# Dirty and matted but happy to be home!!



## anneks (Mar 13, 2007)

I can't believe it but thanks to everyone's thoughts and prayers Mirabel is safe and sound and at home with her family who loves her. We went out walking again this evening with a friend calling her name and squeaking her toy. We went all over the area she was last seen. We had just been picked up by my friends parents for a ride back to our cars when we saw a woman running and low and behold Mirabel runs right across the road behind the vehicle. We pulled over and jumped out of the car running and screaming her name. She ran behind a house and into some bushes as she was very scared. When she finally recognized my son she got excited and came to him. She is dirty and matted and in desperate need of a bath but she is happy to be home. She has had something to drink and eat and is now trying to groom herself. I just can't imagine where she has been all this time. I believe that all our calling and squeaking flushed her out and it was a near miss again! On our walk our other dog we took got attacked by another og and I screamed a loud scream. Maybe she heard that? She is so happy to be sitting here on the sofa with us and I doubt she will try running out the door again anytime soon.

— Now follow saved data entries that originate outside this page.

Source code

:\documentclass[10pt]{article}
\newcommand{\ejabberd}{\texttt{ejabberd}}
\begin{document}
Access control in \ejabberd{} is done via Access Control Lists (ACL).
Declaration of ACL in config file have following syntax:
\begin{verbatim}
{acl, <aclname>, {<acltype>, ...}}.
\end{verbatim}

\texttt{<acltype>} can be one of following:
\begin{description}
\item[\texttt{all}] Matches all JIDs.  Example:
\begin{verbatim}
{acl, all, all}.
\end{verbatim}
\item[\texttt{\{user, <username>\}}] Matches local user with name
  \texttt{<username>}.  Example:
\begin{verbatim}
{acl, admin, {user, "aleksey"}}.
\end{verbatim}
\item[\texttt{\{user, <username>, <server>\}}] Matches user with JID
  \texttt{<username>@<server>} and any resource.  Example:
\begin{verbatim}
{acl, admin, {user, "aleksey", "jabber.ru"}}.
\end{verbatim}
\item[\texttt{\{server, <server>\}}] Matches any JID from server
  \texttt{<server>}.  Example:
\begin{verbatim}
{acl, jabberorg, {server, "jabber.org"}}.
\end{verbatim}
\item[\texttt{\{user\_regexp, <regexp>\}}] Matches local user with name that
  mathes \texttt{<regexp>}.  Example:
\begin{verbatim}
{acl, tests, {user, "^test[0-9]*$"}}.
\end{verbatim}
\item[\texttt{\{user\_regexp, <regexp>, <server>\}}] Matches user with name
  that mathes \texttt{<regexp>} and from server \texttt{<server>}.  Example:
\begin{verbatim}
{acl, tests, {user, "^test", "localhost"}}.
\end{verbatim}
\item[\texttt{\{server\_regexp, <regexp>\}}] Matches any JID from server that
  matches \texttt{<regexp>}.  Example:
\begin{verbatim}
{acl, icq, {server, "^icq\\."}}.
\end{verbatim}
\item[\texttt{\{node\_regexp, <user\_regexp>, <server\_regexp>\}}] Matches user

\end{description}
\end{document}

Thank you everyone for your help in bringing her home!!!

Anne :whoo:


----------



## mintchip (Apr 19, 2007)

* :whoo::whoo:YEAH!!!!!:whoo:*


----------



## Me&2Girls (May 11, 2007)

Oh we are just so happy all your babies are home safe. Dirty is okay. Hugs to you.


----------



## NancyVB (Jun 27, 2007)

:bounce: We are soooo happy for you!


----------



## KristinFusco (Jun 5, 2007)

OH MY GOD CONGRATULATIONS ANNE YAAAAAAY MIRABELLE!!!!!!!!


:whoo::whoo::whoo:


----------



## Olliesmom (Sep 29, 2006)

*OH MY OH MY OH MY!!!!!!!*

*HUGS!!*:bounce::cheer2::grouphug:


----------



## suzyfrtz (Nov 12, 2007)

A most happy ending! 

Suzy


----------



## pjewel (Apr 11, 2007)

Oh thank God. Wow, I'm so relieved for you. Your babies had angels on their shoulders on this one. Whew! I'm sure we'll all rest easier tonight. Give her an extra kiss for me and the boys.


----------



## DanielBMe (Nov 25, 2007)

I'm so happy everything is good that I gave my two guys a bully stick to celebrate.


----------



## Cheryls (Aug 9, 2007)

This is the BEST news! Glad all the dogs have returned home and are safe. -Cheryl-


----------



## Jane (Jun 2, 2007)

*HOORAY!!! MIRABEL IS HOME!! *

Prayers answered! Now all your babies are back! Time to celebrate!


----------



## Tooetpulik (May 15, 2008)

THANK GOD!!!!
I AM CRYING I AM SO HAPPY!!!:whoo:


----------



## JanB (Oct 26, 2007)

Anne, words fail me. i am so very happy for all of you. What a wonderful outcome. Give an extra hug and kiss from me, Tessa and Tucker.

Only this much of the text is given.